--- RECORDS FOR THIS EXERCISE Enclosed Below ---

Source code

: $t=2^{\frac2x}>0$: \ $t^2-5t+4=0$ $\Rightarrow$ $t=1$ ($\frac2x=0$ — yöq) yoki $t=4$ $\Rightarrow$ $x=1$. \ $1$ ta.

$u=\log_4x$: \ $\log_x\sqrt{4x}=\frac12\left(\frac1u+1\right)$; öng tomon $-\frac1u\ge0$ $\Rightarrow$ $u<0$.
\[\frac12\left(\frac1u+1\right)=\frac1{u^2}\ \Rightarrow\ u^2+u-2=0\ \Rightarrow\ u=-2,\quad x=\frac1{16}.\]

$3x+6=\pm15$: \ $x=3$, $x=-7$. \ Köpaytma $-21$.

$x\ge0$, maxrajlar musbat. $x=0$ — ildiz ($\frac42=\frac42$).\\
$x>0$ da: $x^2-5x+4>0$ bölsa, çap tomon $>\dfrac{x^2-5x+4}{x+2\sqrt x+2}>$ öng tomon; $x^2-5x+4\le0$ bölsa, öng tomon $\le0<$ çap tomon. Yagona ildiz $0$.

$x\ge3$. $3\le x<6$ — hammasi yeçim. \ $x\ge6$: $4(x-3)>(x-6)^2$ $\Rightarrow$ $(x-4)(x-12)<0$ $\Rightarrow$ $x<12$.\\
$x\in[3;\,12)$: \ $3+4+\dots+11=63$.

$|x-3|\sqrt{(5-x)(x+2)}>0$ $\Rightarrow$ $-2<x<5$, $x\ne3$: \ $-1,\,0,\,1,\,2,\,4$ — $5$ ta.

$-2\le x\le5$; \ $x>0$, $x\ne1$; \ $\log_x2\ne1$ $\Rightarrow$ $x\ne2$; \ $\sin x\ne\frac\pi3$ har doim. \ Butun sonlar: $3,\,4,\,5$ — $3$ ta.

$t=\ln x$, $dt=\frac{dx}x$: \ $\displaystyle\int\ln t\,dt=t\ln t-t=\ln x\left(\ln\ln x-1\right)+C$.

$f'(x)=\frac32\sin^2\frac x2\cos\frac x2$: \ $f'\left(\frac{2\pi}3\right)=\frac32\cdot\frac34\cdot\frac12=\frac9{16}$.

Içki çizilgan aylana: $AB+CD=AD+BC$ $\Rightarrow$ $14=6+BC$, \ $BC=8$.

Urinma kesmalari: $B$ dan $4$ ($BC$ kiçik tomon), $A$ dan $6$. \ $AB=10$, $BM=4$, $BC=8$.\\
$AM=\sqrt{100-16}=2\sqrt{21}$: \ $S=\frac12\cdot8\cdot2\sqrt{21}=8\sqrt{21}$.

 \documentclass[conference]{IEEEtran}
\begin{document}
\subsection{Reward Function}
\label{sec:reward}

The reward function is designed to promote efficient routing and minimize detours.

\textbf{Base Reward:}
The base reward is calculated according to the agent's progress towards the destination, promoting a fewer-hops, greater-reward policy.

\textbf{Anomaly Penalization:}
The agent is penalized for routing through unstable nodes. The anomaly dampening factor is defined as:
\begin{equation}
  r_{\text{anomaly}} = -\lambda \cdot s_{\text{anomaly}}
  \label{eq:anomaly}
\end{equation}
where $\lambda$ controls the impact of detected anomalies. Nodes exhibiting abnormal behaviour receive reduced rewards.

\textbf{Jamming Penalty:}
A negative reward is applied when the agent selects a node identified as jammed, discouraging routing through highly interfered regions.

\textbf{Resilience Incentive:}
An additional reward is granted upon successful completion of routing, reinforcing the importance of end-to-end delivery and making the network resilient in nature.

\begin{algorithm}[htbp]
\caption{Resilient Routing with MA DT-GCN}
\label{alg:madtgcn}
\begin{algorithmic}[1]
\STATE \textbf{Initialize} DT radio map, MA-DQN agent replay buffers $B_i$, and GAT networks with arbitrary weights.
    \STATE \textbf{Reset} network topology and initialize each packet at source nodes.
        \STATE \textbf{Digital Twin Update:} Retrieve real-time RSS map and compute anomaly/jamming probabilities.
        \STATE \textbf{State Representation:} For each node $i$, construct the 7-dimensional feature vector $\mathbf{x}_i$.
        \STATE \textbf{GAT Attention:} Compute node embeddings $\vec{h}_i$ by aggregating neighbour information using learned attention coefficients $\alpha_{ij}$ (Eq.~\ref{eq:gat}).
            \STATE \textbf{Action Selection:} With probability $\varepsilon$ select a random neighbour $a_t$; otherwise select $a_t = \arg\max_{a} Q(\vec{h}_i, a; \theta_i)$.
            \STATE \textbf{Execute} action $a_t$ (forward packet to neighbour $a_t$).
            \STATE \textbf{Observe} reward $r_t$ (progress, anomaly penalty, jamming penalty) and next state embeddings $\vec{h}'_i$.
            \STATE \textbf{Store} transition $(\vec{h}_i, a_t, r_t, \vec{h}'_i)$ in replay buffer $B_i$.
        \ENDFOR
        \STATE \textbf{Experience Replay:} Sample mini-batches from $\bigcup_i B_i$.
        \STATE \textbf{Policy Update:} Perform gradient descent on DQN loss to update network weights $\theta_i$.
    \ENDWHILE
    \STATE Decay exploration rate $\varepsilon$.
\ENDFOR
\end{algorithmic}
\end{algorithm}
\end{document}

--- End of Enclosed RECORDS FOR THIS EXERCISE ---

Please print the material again in full, exactly as it is.

Source code

: $t=2^{\frac2x}>0$: \ $t^2-5t+4=0$ $\Rightarrow$ $t=1$ ($\frac2x=0$ — yöq) yoki $t=4$ $\Rightarrow$ $x=1$. \ $1$ ta.

$u=\log_4x$: \ $\log_x\sqrt{4x}=\frac12\left(\frac1u+1\right)$; öng tomon $-\frac1u\ge0$ $\Rightarrow$ $u<0$.
\[\frac12\left(\frac1u+1\right)=\frac1{u^2}\ \Rightarrow\ u^2+u-2=0\ \Rightarrow\ u=-2,\quad x=\frac1{16}.\]

$3x+6=\pm15$: \ $x=3$, $x=-7$. \ Köpaytma $-21$.

$x\ge0$, maxrajlar musbat. $x=0$ — ildiz ($\frac42=\frac42$).\\
$x>0$ da: $x^2-5x+4>0$ bölsa, çap tomon $>\dfrac{x^2-5x+4}{x+2\sqrt x+2}>$ öng tomon; $x^2-5x+4\le0$ bölsa, öng tomon $\le0<$ çap tomon. Yagona ildiz $0$.

$x\ge3$. $3\le x<6$ — hammasi yeçim. \ $x\ge6$: $4(x-3)>(x-6)^2$ $\Rightarrow$ $(x-4)(x-12)<0$ $\Rightarrow$ $x<12$.\\
$x\in[3;\,12)$: \ $3+4+\dots+11=63$.

$|x-3|\sqrt{(5-x)(x+2)}>0$ $\Rightarrow$ $-2<x<5$, $x\ne3$: \ $-1,\,0,\,1,\,2,\,4$ — $5$ ta.

$-2\le x\le5$; \ $x>0$, $x\ne1$; \ $\log_x2\ne1$ $\Rightarrow$ $x\ne2$; \ $\sin x\ne\frac\pi3$ har doim. \ Butun sonlar: $3,\,4,\,5$ — $3$ ta.

$t=\ln x$, $dt=\frac{dx}x$: \ $\displaystyle\int\ln t\,dt=t\ln t-t=\ln x\left(\ln\ln x-1\right)+C$.

$f'(x)=\frac32\sin^2\frac x2\cos\frac x2$: \ $f'\left(\frac{2\pi}3\right)=\frac32\cdot\frac34\cdot\frac12=\frac9{16}$.

Içki çizilgan aylana: $AB+CD=AD+BC$ $\Rightarrow$ $14=6+BC$, \ $BC=8$.

Urinma kesmalari: $B$ dan $4$ ($BC$ kiçik tomon), $A$ dan $6$. \ $AB=10$, $BM=4$, $BC=8$.\\
$AM=\sqrt{100-16}=2\sqrt{21}$: \ $S=\frac12\cdot8\cdot2\sqrt{21}=8\sqrt{21}$.

 \documentclass[conference]{IEEEtran}
\begin{document}
\subsection{Reward Function}
\label{sec:reward}

The reward function is designed to promote efficient routing and minimize detours.

\textbf{Base Reward:}
The base reward is calculated according to the agent's progress towards the destination, promoting a fewer-hops, greater-reward policy.

\textbf{Anomaly Penalization:}
The agent is penalized for routing through unstable nodes. The anomaly dampening factor is defined as:
\begin{equation}
  r_{\text{anomaly}} = -\lambda \cdot s_{\text{anomaly}}
  \label{eq:anomaly}
\end{equation}
where $\lambda$ controls the impact of detected anomalies. Nodes exhibiting abnormal behaviour receive reduced rewards.

\textbf{Jamming Penalty:}
A negative reward is applied when the agent selects a node identified as jammed, discouraging routing through highly interfered regions.

\textbf{Resilience Incentive:}
An additional reward is granted upon successful completion of routing, reinforcing the importance of end-to-end delivery and making the network resilient in nature.

\begin{algorithm}[htbp]
\caption{Resilient Routing with MA DT-GCN}
\label{alg:madtgcn}
\begin{algorithmic}[1]
\STATE \textbf{Initialize} DT radio map, MA-DQN agent replay buffers $B_i$, and GAT networks with arbitrary weights.
    \STATE \textbf{Reset} network topology and initialize each packet at source nodes.
        \STATE \textbf{Digital Twin Update:} Retrieve real-time RSS map and compute anomaly/jamming probabilities.
        \STATE \textbf{State Representation:} For each node $i$, construct the 7-dimensional feature vector $\mathbf{x}_i$.
        \STATE \textbf{GAT Attention:} Compute node embeddings $\vec{h}_i$ by aggregating neighbour information using learned attention coefficients $\alpha_{ij}$ (Eq.~\ref{eq:gat}).
            \STATE \textbf{Action Selection:} With probability $\varepsilon$ select a random neighbour $a_t$; otherwise select $a_t = \arg\max_{a} Q(\vec{h}_i, a; \theta_i)$.
            \STATE \textbf{Execute} action $a_t$ (forward packet to neighbour $a_t$).
            \STATE \textbf{Observe} reward $r_t$ (progress, anomaly penalty, jamming penalty) and next state embeddings $\vec{h}'_i$.
            \STATE \textbf{Store} transition $(\vec{h}_i, a_t, r_t, \vec{h}'_i)$ in replay buffer $B_i$.
        \ENDFOR
        \STATE \textbf{Experience Replay:} Sample mini-batches from $\bigcup_i B_i$.
        \STATE \textbf{Policy Update:} Perform gradient descent on DQN loss to update network weights $\theta_i$.
    \ENDWHILE
    \STATE Decay exploration rate $\varepsilon$.
\ENDFOR
\end{algorithmic}
\end{algorithm}
\end{document}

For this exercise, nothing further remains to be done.